Start by applying the "Energy Equation" between positions 1 and 2 (under the assumption of steady flow - not time varying). 1 is the free water surface, and 2 is located inside the pipe at the free water surface. The tank is assumed to larger that the pipe. It doesn't have to be, but it makes the result more obvious.

$$\frac{P_1}{\gamma} + z_1 + \frac{v_1^2}{2g} = \frac{P_2}{\gamma} + z_2 + \frac{v_2^2}{2g} + \sum_{1 \to 2} k \frac{v_i^2}{2g}$$

##P_1## is 0 gage

##1## is the elevation datum ##z_1 = z_2 = 0 \rm{elev.}##

The tank is assumed large as such ##v_1 \approx 0##

The last term is a generic head loss term for any real (viscous flow) it is always positive for any established flow in the system.

By continuity (constant pipe diameter) ##v_2 = v_i = v##

We find that the pressure inside the pipe at ##2## is given by:

$$\boxed{ \frac{P_2}{\gamma} = - \left( \frac{v^2}{2g} + \sum_{1 \to 2} k \frac{v^2}{2g} \right) }$$

Thus, the pressure at ##2## is necessarily at vacuum (and is it atmospheric just below it).

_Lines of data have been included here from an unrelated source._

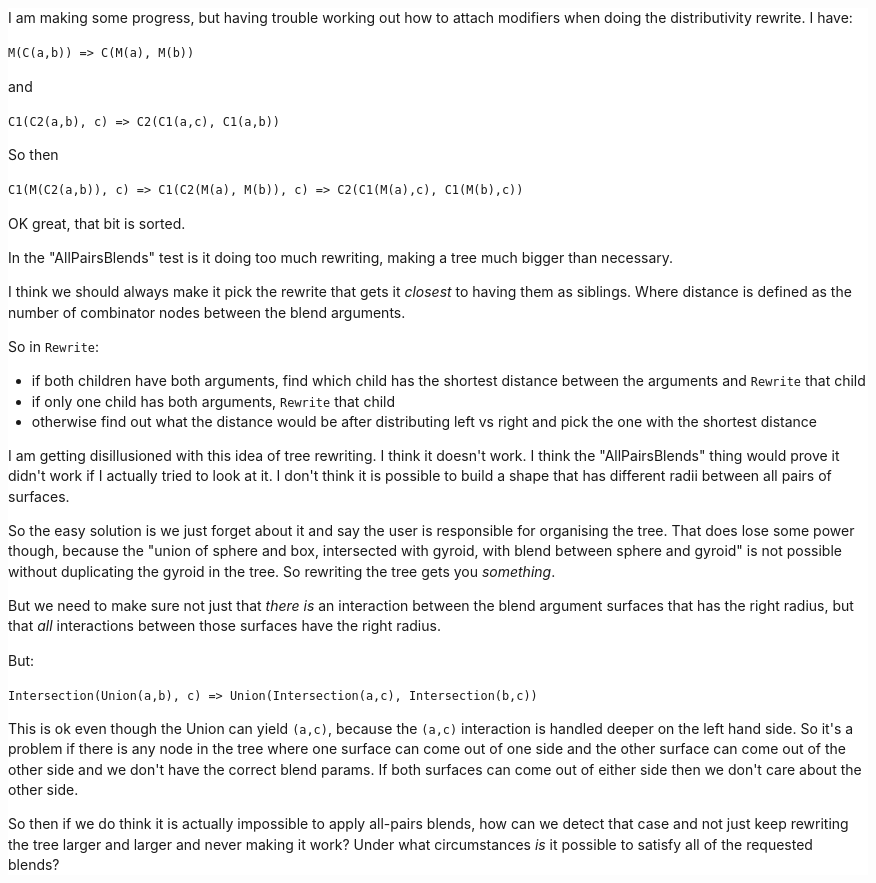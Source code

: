 I am making some progress, but having trouble working out how to attach modifiers when doing the distributivity rewrite.
I have:

    M(C(a,b)) => C(M(a), M(b))

and

    C1(C2(a,b), c) => C2(C1(a,c), C1(a,b))

So then

    C1(M(C2(a,b)), c) => C1(C2(M(a), M(b)), c) => C2(C1(M(a),c), C1(M(b),c))

OK great, that bit is sorted.

In the "AllPairsBlends" test is it doing too much rewriting, making a tree much bigger than necessary.

I think we should always make it pick the rewrite that gets it *closest* to having them as siblings. Where distance is defined as the
number of combinator nodes between the blend arguments.

So in `Rewrite`:

 * if both children have both arguments, find which child has the shortest distance between the arguments and `Rewrite` that child
 * if only one child has both arguments, `Rewrite` that child
 * otherwise find out what the distance would be after distributing left vs right and pick the one with the shortest distance

I am getting disillusioned with this idea of tree rewriting. I think it doesn't work. I think the "AllPairsBlends" thing would prove it didn't
work if I actually tried to look at it. I don't think it is possible to build a shape that has different radii between all pairs of surfaces.

So the easy solution is we just forget about it and say the user is responsible for organising the tree. That does lose some power though,
because the "union of sphere and box, intersected with gyroid, with blend between sphere and gyroid" is not possible without duplicating the
gyroid in the tree. So rewriting the tree gets you *something*.

But we need to make sure not just that *there is* an interaction between the blend argument surfaces that has the right radius, but that
*all* interactions between those surfaces have the right radius.

But:

    Intersection(Union(a,b), c) => Union(Intersection(a,c), Intersection(b,c))

This is ok even though the Union can yield `(a,c)`, because the `(a,c)` interaction is handled deeper on the left hand side. So it's a
problem if there is any node in the tree where one surface can come out of one side and the other surface can come out of the other side
and we don't have the correct blend params. If both surfaces can come out of either side then we don't care about the other side.

So then if we do think it is actually impossible to apply all-pairs blends, how can we detect that case and not just keep rewriting the
tree larger and larger and never making it work? Under what circumstances *is* it possible to satisfy all of the requested blends?
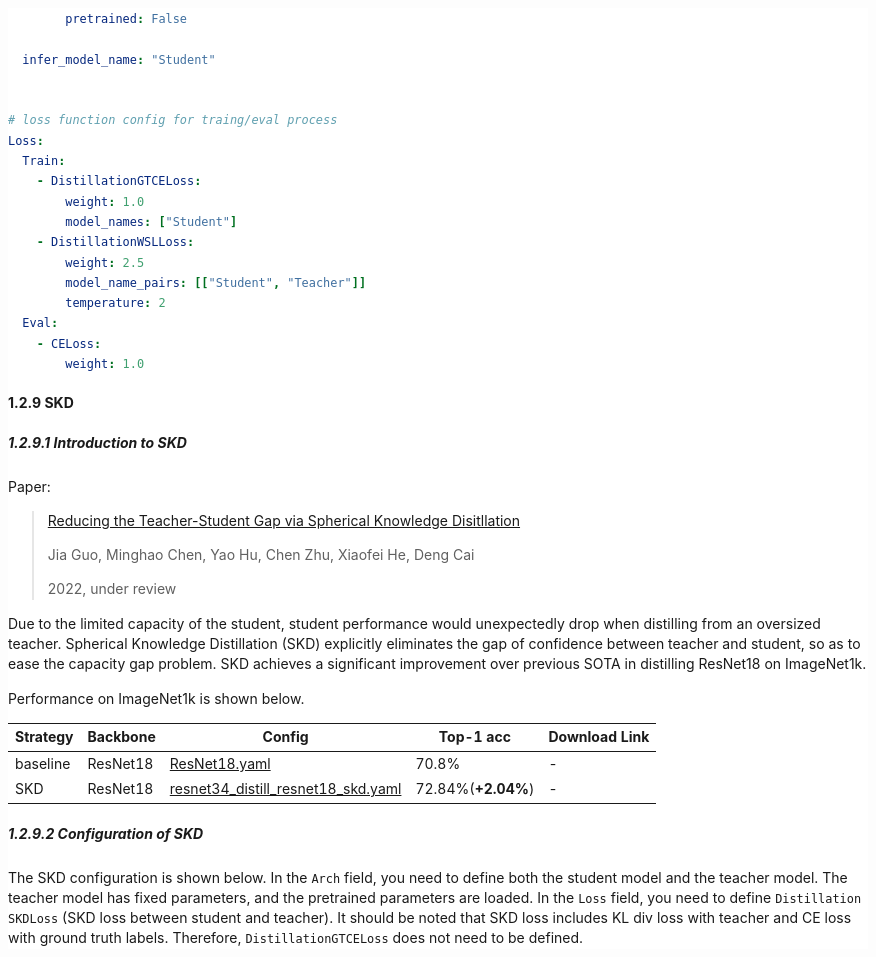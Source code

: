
 ```yaml
        pretrained: False

  infer_model_name: "Student"


# loss function config for traing/eval process
Loss:
  Train:
    - DistillationGTCELoss:
        weight: 1.0
        model_names: ["Student"]
    - DistillationWSLLoss:
        weight: 2.5
        model_name_pairs: [["Student", "Teacher"]]
        temperature: 2
  Eval:
    - CELoss:
        weight: 1.0
```

<a name='1.2.9'></a>

#### 1.2.9 SKD

##### 1.2.9.1 Introduction to SKD

Paper:


> [Reducing the Teacher-Student Gap via Spherical Knowledge Disitllation](https://arxiv.org/abs/2010.07485)
>
> Jia Guo, Minghao Chen, Yao Hu, Chen Zhu, Xiaofei He, Deng Cai
>
> 2022, under review

Due to the limited capacity of the student, student performance would unexpectedly drop when distilling from an oversized teacher. Spherical Knowledge Distillation (SKD) explicitly eliminates the gap of confidence between teacher and student, so as to ease the capacity gap problem. SKD achieves a significant improvement over previous SOTA in distilling ResNet18 on ImageNet1k.

Performance on ImageNet1k is shown below.

| Strategy | Backbone | Config | Top-1 acc | Download Link |
| --- | --- | --- | --- | --- |
| baseline | ResNet18 | [ResNet18.yaml](../../../ppcls/configs/ImageNet/ResNet/ResNet18.yaml) | 70.8% | - |
| SKD | ResNet18 | [resnet34_distill_resnet18_skd.yaml](../../../ppcls/configs/ImageNet/Distillation/resnet34_distill_resnet18_skd.yaml) | 72.84%(**+2.04%**) | - |


##### 1.2.9.2 Configuration of SKD

The SKD configuration is shown below. In the `Arch` field, you need to define both the student model and the teacher model. The teacher model has fixed parameters, and the pretrained parameters are loaded. In the `Loss` field, you need to define `DistillationSKDLoss` (SKD loss between student and teacher). It should be noted that SKD loss includes KL div loss with teacher and CE loss with ground truth labels. Therefore, `DistillationGTCELoss` does not need to be defined.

We can do the same analysis for ##2 \to 3##:

$$\boxed{ \frac{P_3}{\gamma} = \frac{P_2}{\gamma} - \left( z_3 + \sum_{2 \to 3} k \frac{v^2}{2g} \right) }$$

It should be apparent that ##P_3## is the peak vacuum pressure in the system. Also, ##3## has a limit, as the pipe rises higher and higher, the pressure ##P_3## is approaching the vaporization pressure of the liquid. Cavitation will occur at some maximum elevation for the siphon at ##z_3## and the flow will be interrupted as the bubbles expand.

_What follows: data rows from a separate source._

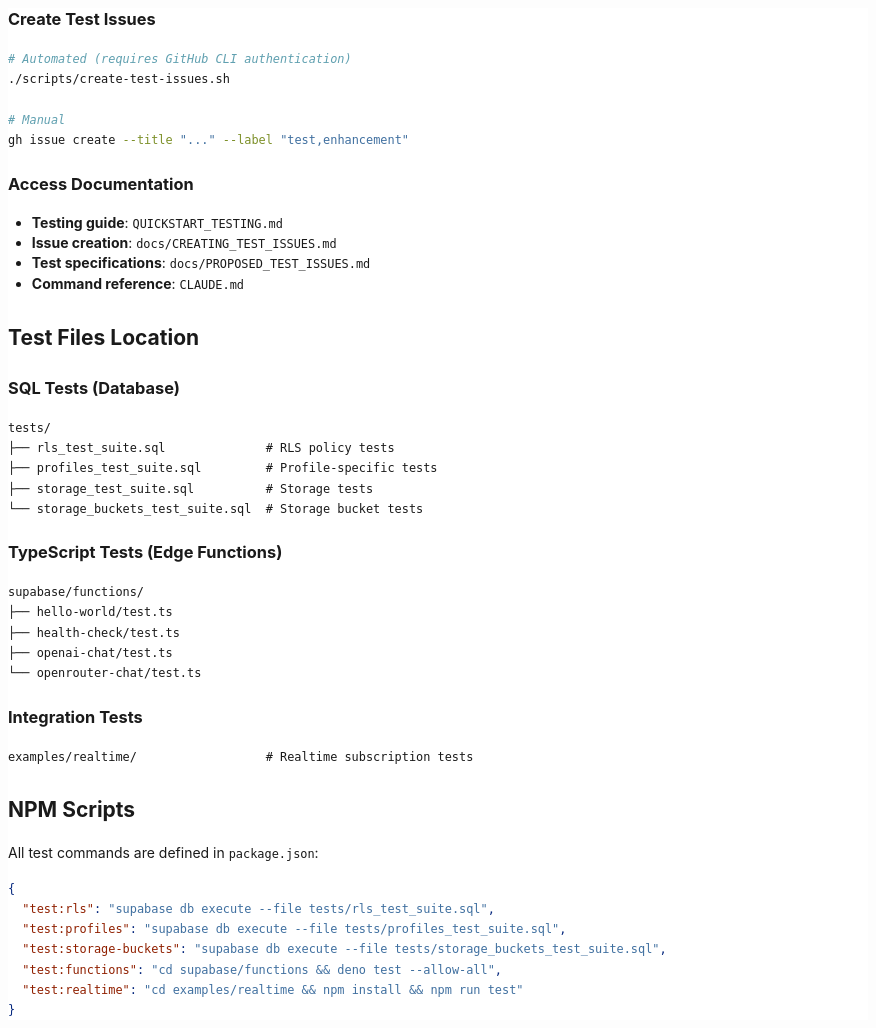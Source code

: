 ### Create Test Issues
```bash
# Automated (requires GitHub CLI authentication)
./scripts/create-test-issues.sh

# Manual
gh issue create --title "..." --label "test,enhancement"
```

### Access Documentation
- **Testing guide**: `QUICKSTART_TESTING.md`
- **Issue creation**: `docs/CREATING_TEST_ISSUES.md`
- **Test specifications**: `docs/PROPOSED_TEST_ISSUES.md`
- **Command reference**: `CLAUDE.md`

## Test Files Location

### SQL Tests (Database)
```
tests/
├── rls_test_suite.sql              # RLS policy tests
├── profiles_test_suite.sql         # Profile-specific tests
├── storage_test_suite.sql          # Storage tests
└── storage_buckets_test_suite.sql  # Storage bucket tests
```

### TypeScript Tests (Edge Functions)
```
supabase/functions/
├── hello-world/test.ts
├── health-check/test.ts
├── openai-chat/test.ts
└── openrouter-chat/test.ts
```

### Integration Tests
```
examples/realtime/                  # Realtime subscription tests
```

## NPM Scripts

All test commands are defined in `package.json`:

```json
{
  "test:rls": "supabase db execute --file tests/rls_test_suite.sql",
  "test:profiles": "supabase db execute --file tests/profiles_test_suite.sql",
  "test:storage-buckets": "supabase db execute --file tests/storage_buckets_test_suite.sql",
  "test:functions": "cd supabase/functions && deno test --allow-all",
  "test:realtime": "cd examples/realtime && npm install && npm run test"
}
```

The vacuum is created by the adhesion @hutchphd is pointing out. You are priming the siphon with vacuum conditions, then water must "fall out" pulling on the water next to it to maintain those vacuum conditions once "manual suction" is removed.

The air pressures may be the same, but presumably the liquid pressures differ, else why would the water come out?
The pressure at the surface ##1## and the fluid jet are the same almost immediately after the jet exits the pipe. The pressure change propagates at the speed of sound in the fluid.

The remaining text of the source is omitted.